(47e) Engineered Hepatocyte Growth Factor Mutants: New Tools for Tissue Regeneration and Vascularization | AIChE

(47e) Engineered Hepatocyte Growth Factor Mutants: New Tools for Tissue Regeneration and Vascularization

Authors 

Jones, D. S., Stanford University
Tsai, P. C., Stanford University
Cochran, J. R., Stanford University


Hepatocyte growth factor (HGF), through activation of its tyrosine kinase receptor c-MET, has shown great promise in regenerative medicine; however, the instability and poor expression yield of recombinant HGF have been a severe bottleneck to its clinical translation. Using rational and combinatorial methods, we engineered a protein fragment composed of the N terminal domain and first Kringle domain of HGF, termed NK1. Compared to full-length HGF (~105 kDa), the engineered NK1 fragment (termed eNK1) is much smaller (~20 kDa), has increased thermal stability by more than 15°C, and can be recombinantly expressed at an order of magnitude higher yield in yeast than native NK1. Dimerization of HGF’s NK1 domains is a prerequisite to c-MET dimerization and activation.
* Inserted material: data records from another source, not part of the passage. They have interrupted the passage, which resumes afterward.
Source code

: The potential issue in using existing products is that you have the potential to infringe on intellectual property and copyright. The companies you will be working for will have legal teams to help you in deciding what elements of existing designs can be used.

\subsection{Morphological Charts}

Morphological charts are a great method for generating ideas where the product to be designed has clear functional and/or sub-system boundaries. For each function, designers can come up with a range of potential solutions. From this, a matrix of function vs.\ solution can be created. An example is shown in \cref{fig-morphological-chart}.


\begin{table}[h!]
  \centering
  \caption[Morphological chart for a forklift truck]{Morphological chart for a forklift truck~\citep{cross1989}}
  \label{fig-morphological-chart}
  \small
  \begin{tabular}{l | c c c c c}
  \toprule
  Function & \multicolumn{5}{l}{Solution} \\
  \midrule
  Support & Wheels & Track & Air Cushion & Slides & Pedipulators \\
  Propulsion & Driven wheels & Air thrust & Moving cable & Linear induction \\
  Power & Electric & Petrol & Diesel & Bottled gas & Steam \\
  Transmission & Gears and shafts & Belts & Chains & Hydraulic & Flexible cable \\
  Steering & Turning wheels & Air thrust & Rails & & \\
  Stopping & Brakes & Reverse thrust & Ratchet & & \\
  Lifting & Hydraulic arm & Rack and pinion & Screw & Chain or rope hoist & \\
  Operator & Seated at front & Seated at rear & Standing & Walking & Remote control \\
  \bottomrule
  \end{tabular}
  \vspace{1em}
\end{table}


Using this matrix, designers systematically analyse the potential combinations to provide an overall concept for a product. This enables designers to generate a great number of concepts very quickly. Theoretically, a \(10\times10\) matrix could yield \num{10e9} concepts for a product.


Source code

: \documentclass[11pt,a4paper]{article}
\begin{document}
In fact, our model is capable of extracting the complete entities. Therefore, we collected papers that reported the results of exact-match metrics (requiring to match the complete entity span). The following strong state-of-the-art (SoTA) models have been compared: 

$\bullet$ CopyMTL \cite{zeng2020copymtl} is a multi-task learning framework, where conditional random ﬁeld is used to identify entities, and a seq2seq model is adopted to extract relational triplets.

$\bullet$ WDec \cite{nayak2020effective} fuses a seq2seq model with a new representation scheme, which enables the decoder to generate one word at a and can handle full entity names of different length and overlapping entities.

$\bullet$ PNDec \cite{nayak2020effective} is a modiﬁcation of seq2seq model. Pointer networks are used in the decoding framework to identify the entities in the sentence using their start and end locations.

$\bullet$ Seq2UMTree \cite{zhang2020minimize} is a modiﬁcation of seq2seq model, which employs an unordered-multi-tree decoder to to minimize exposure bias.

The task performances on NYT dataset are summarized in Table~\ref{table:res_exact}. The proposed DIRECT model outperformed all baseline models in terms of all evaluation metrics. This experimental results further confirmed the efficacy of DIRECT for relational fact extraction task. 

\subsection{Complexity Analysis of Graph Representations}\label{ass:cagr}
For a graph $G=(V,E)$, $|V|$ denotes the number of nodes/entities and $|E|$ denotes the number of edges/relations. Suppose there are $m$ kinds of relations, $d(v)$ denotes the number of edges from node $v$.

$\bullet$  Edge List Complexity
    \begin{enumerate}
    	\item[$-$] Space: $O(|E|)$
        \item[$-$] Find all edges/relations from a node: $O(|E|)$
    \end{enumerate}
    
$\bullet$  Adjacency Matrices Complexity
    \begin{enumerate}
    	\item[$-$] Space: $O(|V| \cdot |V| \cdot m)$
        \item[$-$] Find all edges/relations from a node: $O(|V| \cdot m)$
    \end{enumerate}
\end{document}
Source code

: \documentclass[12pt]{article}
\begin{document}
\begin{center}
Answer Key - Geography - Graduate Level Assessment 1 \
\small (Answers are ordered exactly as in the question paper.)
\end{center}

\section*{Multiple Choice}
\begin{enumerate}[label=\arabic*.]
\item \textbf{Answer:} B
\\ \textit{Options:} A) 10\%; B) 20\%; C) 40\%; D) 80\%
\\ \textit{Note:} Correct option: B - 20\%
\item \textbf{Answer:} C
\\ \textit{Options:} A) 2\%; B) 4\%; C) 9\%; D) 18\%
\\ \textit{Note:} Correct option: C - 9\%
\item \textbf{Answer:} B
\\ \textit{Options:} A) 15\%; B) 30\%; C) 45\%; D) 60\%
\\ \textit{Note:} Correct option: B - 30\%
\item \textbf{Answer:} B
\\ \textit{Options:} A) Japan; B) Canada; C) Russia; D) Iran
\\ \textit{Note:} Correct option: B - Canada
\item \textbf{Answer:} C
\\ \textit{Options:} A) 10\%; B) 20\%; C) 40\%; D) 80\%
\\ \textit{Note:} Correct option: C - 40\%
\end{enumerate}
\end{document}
Thus, to develop a more potent agonist, we created a dimeric eNK1 protein via covalent crosslinking through an N-terminal disulfide bond. Biophysical and biological characterization of the dimeric eNK1 protein will be discussed, including affinity to c-MET, downstream phosphorylation, endothelial migration, and vascularization. Remarkably, we found that the eNK1 dimers elicited significantly greater agonistic activity than the eNK1 monomer, approaching activity levels of full-length HGF. Our ultimate goal is to develop these engineered proteins as novel therapeutics for promoting tissue regeneration. Funded by NIH NCI R01CA151706.